Prepare lentils according to package directions. Drain.
Preheat oven to 425 degrees. Lay parchment paper on baking sheet.
Chop onion and mince garlic. Saute with a bit of water (or sesame oil) in a skillet. When onion is translucent, add greens. If skillet is cast iron, add greens after removing from heat. Stir until greens are wilted.
Flavor with favorite curry paste or powder blend. The amount will vary according to ingredients and preference. Taste as you go. I used 3 Tbsp. of red curry paste and then dashed with extra turmeric and cumin. Add a bit of salt if necessary. If desired, use an immersion blender to mash some of the lentils.
Add flax seed and bread crumbs. Stir thoroughly. Mixture will be soft and sticky, but should not feel too wet. If it lacks cohesiveness, add a bit of flour.
Form batter into small balls and lay on the parchment paper on baking sheet. Bake for 20 minutes.
Meanwhile, prepare the dill sauce.
When you prepare lentils, you can add a bay leaf and/or piece of kombu to add flavor, minerals and digestibility.

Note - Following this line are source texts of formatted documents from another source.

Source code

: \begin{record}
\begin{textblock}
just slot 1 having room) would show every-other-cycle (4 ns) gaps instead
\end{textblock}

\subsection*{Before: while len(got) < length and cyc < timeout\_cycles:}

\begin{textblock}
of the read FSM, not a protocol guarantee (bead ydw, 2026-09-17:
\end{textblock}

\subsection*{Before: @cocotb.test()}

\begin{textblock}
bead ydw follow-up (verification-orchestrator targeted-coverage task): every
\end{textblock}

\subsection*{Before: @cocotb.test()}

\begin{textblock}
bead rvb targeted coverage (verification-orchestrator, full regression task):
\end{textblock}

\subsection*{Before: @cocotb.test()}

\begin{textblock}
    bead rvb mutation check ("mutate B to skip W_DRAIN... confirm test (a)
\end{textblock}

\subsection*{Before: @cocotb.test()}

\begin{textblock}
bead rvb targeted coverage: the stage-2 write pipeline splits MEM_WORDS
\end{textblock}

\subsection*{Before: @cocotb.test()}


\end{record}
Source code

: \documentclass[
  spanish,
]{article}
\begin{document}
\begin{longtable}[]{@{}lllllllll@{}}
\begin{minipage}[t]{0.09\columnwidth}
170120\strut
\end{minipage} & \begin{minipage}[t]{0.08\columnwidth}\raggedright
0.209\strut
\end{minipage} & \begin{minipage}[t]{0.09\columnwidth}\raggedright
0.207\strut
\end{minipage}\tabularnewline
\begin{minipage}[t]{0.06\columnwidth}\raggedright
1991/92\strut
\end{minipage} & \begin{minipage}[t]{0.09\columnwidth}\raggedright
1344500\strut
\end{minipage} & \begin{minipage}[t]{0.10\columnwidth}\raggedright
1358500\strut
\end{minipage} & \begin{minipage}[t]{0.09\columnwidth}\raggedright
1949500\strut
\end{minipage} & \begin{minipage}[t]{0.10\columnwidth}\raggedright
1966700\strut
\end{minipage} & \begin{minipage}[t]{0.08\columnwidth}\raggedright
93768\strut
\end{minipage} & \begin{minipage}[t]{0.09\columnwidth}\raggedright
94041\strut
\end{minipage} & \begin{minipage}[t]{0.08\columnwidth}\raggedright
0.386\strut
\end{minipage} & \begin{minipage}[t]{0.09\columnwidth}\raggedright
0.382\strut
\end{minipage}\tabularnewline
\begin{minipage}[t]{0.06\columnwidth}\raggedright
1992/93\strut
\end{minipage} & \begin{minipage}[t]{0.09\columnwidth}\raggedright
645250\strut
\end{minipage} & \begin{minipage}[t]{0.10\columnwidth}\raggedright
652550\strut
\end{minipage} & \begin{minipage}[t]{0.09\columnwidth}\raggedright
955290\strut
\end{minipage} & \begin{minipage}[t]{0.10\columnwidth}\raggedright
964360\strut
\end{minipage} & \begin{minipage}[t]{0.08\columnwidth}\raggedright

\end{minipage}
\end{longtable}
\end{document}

Curries vary widely, consisting of varying amounts of cumin, turmeric, coriander and may include ginger, nutmeg and/or cinnamon. They range from sweet, to nutty to 5-alarm spicy. It's really worthwhile to taste-test the options, as the flavor of your lentil fritters depends on it. For this recipe, I used my favorite Thai Kitchen Red Curry Paste, which is more spicy than sweet.